Se habla mucho del amor, del arte de amar, de la sabiduría para aprender a amar… También se habla de la dificultad, los límites y las barreras al amor. Todos ansiamos amar y ser amados, y en ello ciframos nuestra felicidad, pero la realidad que nos rodea nos muestra un mundo muy enfermo, muy herido de desamores y guerras, internas y externas. Nuestro mundo sufre de hambre de amor. ¿Cómo aprender algo tan necesario, tan básico y a la vez tan difícil?

¿Cómo nos enseña Jesús? De la manera más sencilla y eficaz: ¡amándonos! Antes que predicar grandes doctrinas, Jesús formó un grupo de hombres y mujeres y les enseñó a ser amigos. Los llamó para que estuvieran con él y aprendieran qué es una convivencia fraterna, qué significa sentirse amados por un Dios que es Padre y aprender a ver al otro como hermano, y no como rival o enemigo. Jesús nos enseña a amar muriendo por nosotros: «Nadie tiene amor más grande que el que da la vida por sus amigos.» ¿De qué mejor manera nos puede demostrar su amor?

«Este es mi mandato: que os améis unos a otros como yo os he amado.» Todos los mandamientos, toda la ley, están muy bien, pero se quedan atrás. Este nuevo mandamiento los engloba y los rebasa a todos. Pero podemos pensar que amar «como Jesús» es algo que está fuera de nuestro alcance. ¿Cómo lograrlo? Jesús de nuevo nos da la clave: «Permaneced en mi amor».
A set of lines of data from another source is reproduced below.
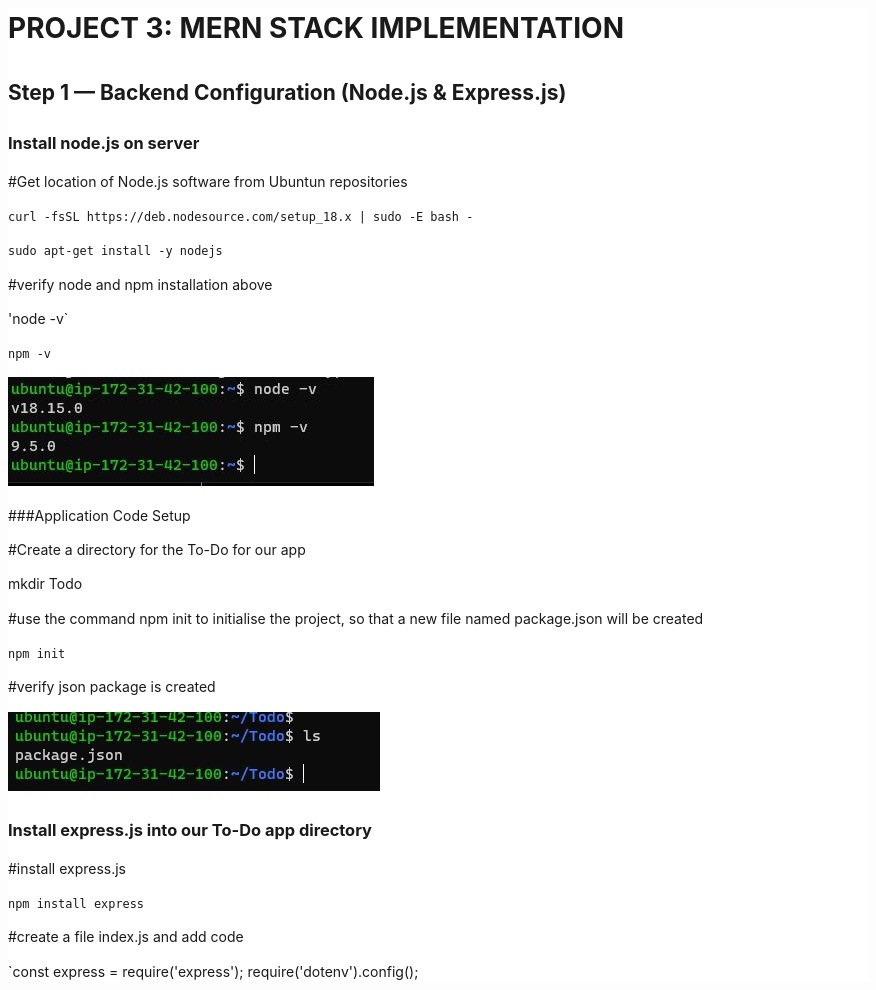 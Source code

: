 # PROJECT 3: MERN STACK IMPLEMENTATION

## Step 1 — Backend Configuration (Node.js & Express.js)

### Install node.js on server

#Get location of Node.js software from Ubuntun repositories

`curl -fsSL https://deb.nodesource.com/setup_18.x | sudo -E bash -`

`sudo apt-get install -y nodejs`

#verify node and npm installation above

'node -v`

`npm -v`

![npv npm](./images/npm%20and%20npv.JPG)

###Application Code Setup

#Create a directory for the To-Do for our app

mkdir Todo

#use the command npm init to initialise the project, so that a new file named package.json will be created

`npm init`

#verify json package is created

![package json](./images/package%20json.JPG)

### Install express.js into our To-Do app directory

#install express.js 

`npm install express`

#create a file index.js and add code

`const express = require('express');
require('dotenv').config();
Dejémonos amar por él. Dejemos que su amor, que es el que fluye entre él, el Padre y el Espíritu Santo, nos bañe y nos envuelva. Dejemos que este amor nos alimente y nos dé la fuerza necesaria. Es lo único que puede transformarnos desde adentro. Porque, como dice san Juan, en esto consiste el amor: «no en que nosotros hayamos amado a Dios, sino en que él nos amó y nos envió a su Hijo». Quizás hemos leído esta frase muchas veces sin detenernos a pensarla, pero tiene unas consecuencias enormes. Nosotros somos imperfectos y nuestro amor también es muy limitado, a veces condicionado, pobre, tímido o interesado. Pero lo que importa no es esto, sino que Dios nos ha amado primero, y su amor es infinito e incondicional. Por eso podemos amar nosotros, si nos llenamos de él. El amor de Dios es agua viva: si nos sumergimos en su mar, podremos amar como Jesús ama. Y para ello simplemente necesitamos abrir el corazón y encontrar espacios diarios para rezar, para recibirlo en comunión y saberlo ver presente, escondido en el alma de nuestro prójimo. No hay otro secreto para alcanzar una vida en plenitud. Jesús nos lo mostró con palabras y sobre todo con su vida. Que hoy, escuchando el evangelio y las lecturas, se nos quede bien grabado en el corazón. Que no se nos olvide nunca: ¡Amaos como yo os he amado!